The first adjustment is aperture. Choose a small number to let the most amount of light through the lens. Next, experiment with shutter speed. It can be set anywhere from a second or two for active, dancing lights to 20 or 30 seconds to capture fainter, static, greenish glows.

But be warned that the longer the shutter speed the more chance for image blur, both from motion in front of the lens and from motion of the camera itself. With a long exposure, even the tiny amount of jostling from pressing the button to take the photo can result in a blurred image. Always use a tripod, Pierson advises — or place the camera on a stationary object (car roof, fence post, etc.). And use either a remote shutter release to take the photo without touching the camera, or if your camera has a self-timer function, set it to two seconds. That way any jostling from you touching the camera is done by the time it starts to take the picture.

Also be aware of motion in front of the camera. If you’re shooting a person in the foreground, consider using your flash, even on a long exposure, to freeze the foreground action, while the camera continues to gather and record light from the aurora. And be aware that the aurora itself can move enough to blur the image.

“If you get those beautiful ribbons in the sky and those ribbons are moving, that’s motion. You don’t want a 20-second or a 30-second exposure because then you’re just going to end up with that blurry green glow. You can capture those ribbons with a one-second or two-second exposure and get the nice textures in those ribbons, as well as those colors,” Pierson said.

ISO affects the camera’s sensitivity to light, with the higher the number increasing that sensitivity. Pierson shoots auroras anywhere from ISO 800 up to 3,200 or even 6,400, depending on the brightness of the aurora. Higher ISO can result in electronic noise — a sort of static that shows up in the photo and degrades the image — so Pierson recommends not going any higher than necessary. Believe it or not, it is possible to get too much of a good thing.

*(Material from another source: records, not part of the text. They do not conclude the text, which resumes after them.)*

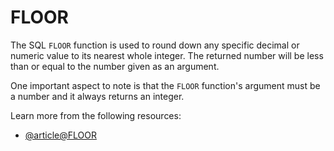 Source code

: # FLOOR

The SQL `FLOOR` function is used to round down any specific decimal or numeric value to its nearest whole integer. The returned number will be less than or equal to the number given as an argument.

One important aspect to note is that the `FLOOR` function's argument must be a number and it always returns an integer.

Learn more from the following resources:

- [@article@FLOOR](https://learn.microsoft.com/en-us/sql/t-sql/functions/floor-transact-sql?view=sql-server-ver16) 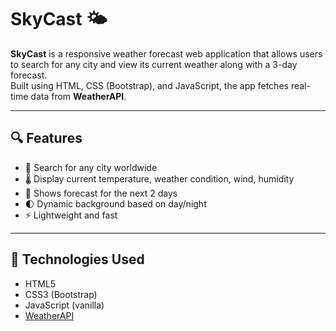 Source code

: # SkyCast 🌤️

**SkyCast** is a responsive weather forecast web application that allows users to search for any city and view its current weather along with a 3-day forecast.  
Built using HTML, CSS (Bootstrap), and JavaScript, the app fetches real-time data from **WeatherAPI**.

---

## 🔍 Features

- 🔎 Search for any city worldwide
- 🌡️ Display current temperature, weather condition, wind, humidity
- 📅 Shows forecast for the next 2 days
- 🌓 Dynamic background based on day/night
- ⚡ Lightweight and fast

---

## 🚀 Technologies Used

- HTML5
- CSS3 (Bootstrap)
- JavaScript (vanilla)
- [WeatherAPI](https://www.weatherapi.com/)

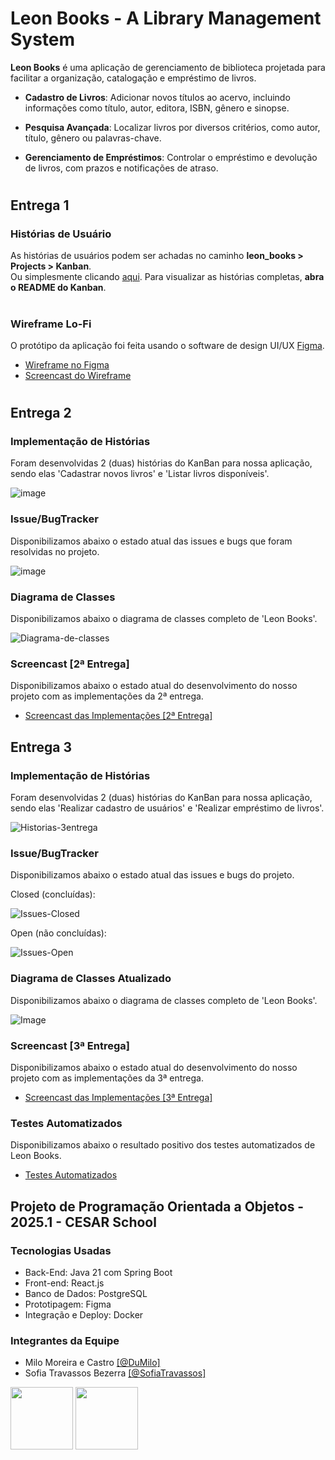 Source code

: # Leon Books - A Library Management System

**Leon Books** é uma aplicação de gerenciamento de biblioteca projetada para facilitar a organização, catalogação e empréstimo de livros.

* **Cadastro de Livros**: Adicionar novos títulos ao acervo, incluindo informações como título, autor, editora, ISBN, gênero e sinopse.

* **Pesquisa Avançada**: Localizar livros por diversos critérios, como autor, título, gênero ou palavras-chave.

* **Gerenciamento de Empréstimos**: Controlar o empréstimo e devolução de livros, com prazos e notificações de atraso.

#
## Entrega 1
### Histórias de Usuário

As histórias de usuários podem ser achadas no caminho **leon_books > Projects > Kanban**.<br> Ou simplesmente clicando <a href="https://github.com/users/DuMilo/projects/4">aqui</a>.
Para visualizar as histórias completas, **abra o README do Kanban**.

# 

### Wireframe Lo-Fi

O protótipo da aplicação foi feita usando o software de design UI/UX <a href="https://github.com/users/DuMilo/projects/4">Figma</a>.<br>
* <a href="https://www.figma.com/proto/jlqNUDSRo18tdpLEbpa3Eq/Leon-Books-(LoFi-Wireframe)?node-id=5-680&p=f&t=nbTxITXumit2SGdb-1&scaling=min-zoom&content-scaling=fixed&page-id=0%3A1&starting-point-node-id=5%3A680&show-proto-sidebar=1">Wireframe no Figma</a><br>
* <a href="https://youtu.be/i39aN560JV0">Screencast do Wireframe</a>

#
## Entrega 2
### Implementação de Histórias

Foram desenvolvidas 2 (duas) histórias do KanBan para nossa aplicação, sendo elas 'Cadastrar novos livros' e 'Listar livros disponíveis'.

![image](https://github.com/user-attachments/assets/5d142bf8-12b0-49dc-aa1a-1818967d307a)

### Issue/BugTracker
Disponibilizamos abaixo o estado atual das issues e bugs que foram resolvidas no projeto.

![image](https://github.com/user-attachments/assets/793e8328-cb0a-4045-9373-0b3382c2906b)

### Diagrama de Classes
Disponibilizamos abaixo o diagrama de classes completo de 'Leon Books'.

![Diagrama-de-classes](https://github.com/user-attachments/assets/32ad3ece-98cd-4cd1-a8ca-95b84848a511)

### Screencast [2ª Entrega]
Disponibilizamos abaixo o estado atual do desenvolvimento do nosso projeto com as implementações da 2ª entrega.

* <a href="https://youtu.be/vXevEscIOeM">Screencast das Implementações [2ª Entrega]</a>

## Entrega 3

### Implementação de Histórias

Foram desenvolvidas 2 (duas) histórias do KanBan para nossa aplicação, sendo elas 'Realizar cadastro de usuários' e 'Realizar empréstimo de livros'.

![Historias-3entrega](https://github.com/user-attachments/assets/e37ac020-7af1-46b1-9472-bdab24ed09b4)

### Issue/BugTracker
Disponibilizamos abaixo o estado atual das issues e bugs do projeto.

Closed (concluídas):

![Issues-Closed](https://github.com/user-attachments/assets/25fb8ac9-e73c-4756-b13a-504526e37bd0)

Open (não concluídas):

![Issues-Open](https://github.com/user-attachments/assets/92bf9e97-26a0-447c-a942-9a80b7f8e3f7)

### Diagrama de Classes Atualizado
Disponibilizamos abaixo o diagrama de classes completo de 'Leon Books'.

![Image](https://github.com/user-attachments/assets/1c5afb72-e72f-4b2f-ba0b-26746e95ca50)

### Screencast [3ª Entrega]
Disponibilizamos abaixo o estado atual do desenvolvimento do nosso projeto com as implementações da 3ª entrega.

* <a href="https://youtu.be/xcK8Ij3ab54?si=oK0dfTfnZS_0bmLR">Screencast das Implementações [3ª Entrega]</a>


### Testes Automatizados
Disponibilizamos abaixo o resultado positivo dos testes automatizados de Leon Books.

* <a href="https://youtu.be/yxdoHR6BNmw">Testes Automatizados</a>

## Projeto de Programação Orientada a Objetos - 2025.1 - CESAR School

<h3>Tecnologias Usadas</h3>

* Back-End: Java 21 com Spring Boot
* Front-end: React.js
* Banco de Dados: PostgreSQL 
* Prototipagem: Figma
* Integração e Deploy: Docker

<h3>Integrantes da Equipe</h3>

<ul>
<li>Milo Moreira e Castro <a href="https://github.com/DuMilo">[@DuMilo]</a></li> 
<li>Sofia Travassos Bezerra <a href="https://github.com/SofiaTravassos">[@SofiaTravassos]</a></li>
</ul>
<div>
  <img src="https://avatars.githubusercontent.com/u/132294227?v=4" width=100px height=100px>
  <img src="https://avatars.githubusercontent.com/u/164456593?v=4" width=100px height=100px>  
</div>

“You can actually overexpose the aurora and then you’ll lose the colors and the pictures can actually be washed out,” Pierson said.

The real trick isn’t just choosing each individual camera setting, it’s compensating for the effects of one on the others.

“It’s always a balance, and photography, when it comes to exposure, is very much a balance, like a teeter-totter. If you adjust one thing, like the shutter speed, to compensate you need to adjust the ISO or the aperture,” Pierson said.

You also need to be willing to experiment and change your settings often — but not blindly. Review each image on your in-camera display to see if your settings need to be tweaked.

“Changing it up is very important — trying different things and always reviewing your pictures after you take the shot, and then I make adjustments to the camera if it’s not exactly the way I want it,” Pierson said. “And the aurora borealis changes rapidly, so one minute it might be very bright and then the next minute it might be very dim. So it’s important to review the images. And you’ve got to be bold and have courage enough to go ahead and change those settings and try different things to figure out what’s working for you on that particular night.”

Pierson is experienced at highlighting the northern lights. If the aurora is forecast to be active and the skies clear he can often be found out at 2 or 3 a.m., capturing the show with his camera. But not very far out. Usually just along Bridge Access Road.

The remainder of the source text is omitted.